Since all snails come from a can one is left wondering what Lutz means by this, but he leaves to finish his white wine, salad, and soup. Next up is a cup of turtle soup as we figure we wont be able to eat soup for another 7 months or so. The soup is thicker, spicier, and better than I remember.

Now, comes the most troubling part of eating at Galatoire's, ordering an entree. In all honesty, one is usually full or drunk by the time the entrees come around. Plus, the appetizers have always been better. But with 3/4 of a bottle of Tattinger Champagne left, this seems like as good of a time as any to try the fried chicken. For around $18 bucks, you get a three piece order of mahogany colored bird.

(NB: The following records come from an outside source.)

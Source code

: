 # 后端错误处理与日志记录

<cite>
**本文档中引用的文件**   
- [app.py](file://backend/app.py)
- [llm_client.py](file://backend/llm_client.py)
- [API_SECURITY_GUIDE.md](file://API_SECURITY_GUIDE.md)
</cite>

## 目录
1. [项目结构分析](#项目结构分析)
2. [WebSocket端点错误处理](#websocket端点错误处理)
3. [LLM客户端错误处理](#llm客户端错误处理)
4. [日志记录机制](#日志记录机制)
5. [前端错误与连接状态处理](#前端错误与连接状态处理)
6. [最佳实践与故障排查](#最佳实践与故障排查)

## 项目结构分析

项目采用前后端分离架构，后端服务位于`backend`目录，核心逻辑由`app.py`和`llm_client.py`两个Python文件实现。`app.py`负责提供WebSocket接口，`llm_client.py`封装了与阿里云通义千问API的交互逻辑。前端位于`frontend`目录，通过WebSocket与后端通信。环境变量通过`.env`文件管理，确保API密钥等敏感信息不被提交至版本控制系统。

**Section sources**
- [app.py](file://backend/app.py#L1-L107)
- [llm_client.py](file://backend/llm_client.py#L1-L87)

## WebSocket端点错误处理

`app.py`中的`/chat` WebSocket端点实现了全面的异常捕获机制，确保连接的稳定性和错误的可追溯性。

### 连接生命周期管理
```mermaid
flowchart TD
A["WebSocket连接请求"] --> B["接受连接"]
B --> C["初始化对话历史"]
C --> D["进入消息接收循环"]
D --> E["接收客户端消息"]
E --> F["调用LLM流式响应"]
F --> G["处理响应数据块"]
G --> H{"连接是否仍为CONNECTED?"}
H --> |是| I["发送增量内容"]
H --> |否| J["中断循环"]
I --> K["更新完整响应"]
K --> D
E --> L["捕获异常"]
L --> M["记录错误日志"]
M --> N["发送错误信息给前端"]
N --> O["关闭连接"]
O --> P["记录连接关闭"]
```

The crust is the best part of any fried chicken, and this is some of the best crust anywhere. But the inside meat lacked a depth of flavoring and one piece was a little bit rare near the bone. With the fried chicken we asked for just a simple green salad with their garlicky, pungent dressing. This turned out to be a perfect food match like peanut butter and jelly.

People who either love or hate Galatoire's always describe the food as "simple and basic", but sometimes simple and basic works. As we sat their, eating fried chicken with our hands, I hoped this would be a New Orleans promise we'd keep.


Double Chin said...

Excellent move with the Fried Chicken. Next time you are considering a casual/awesome entree there, go with that ribeye, bacon, cheese and onion poboy I told you about a while ago.

robert said...

Actually, Matt Murphy told me recently about a guy in Tangipahoa who is raising snails. I don't know if they're available in restaurants yet, but I imagine we'll see "locally sourced" escargot at August, Stella, or another high-end joint shortly.

RBPoBoy said...

"A man named Brobson Lutz recounted his unsuccessful attempt at returning to the restaurant, post-Gilberto: "As the evening approached, I just couldn't go. I was afraid I would start crying." His colleagues went without him, and he "ended up eating alone" at another restaurant, "crying into a couple of Martinis.""

Rene said...


The best thing about Lutz, is that whenever anything happens at Galatoire's he proclaims to all that he will never go again.

However, the gun incident last summer has reaffirmed his faith in the place. But he is upset they covered the hole.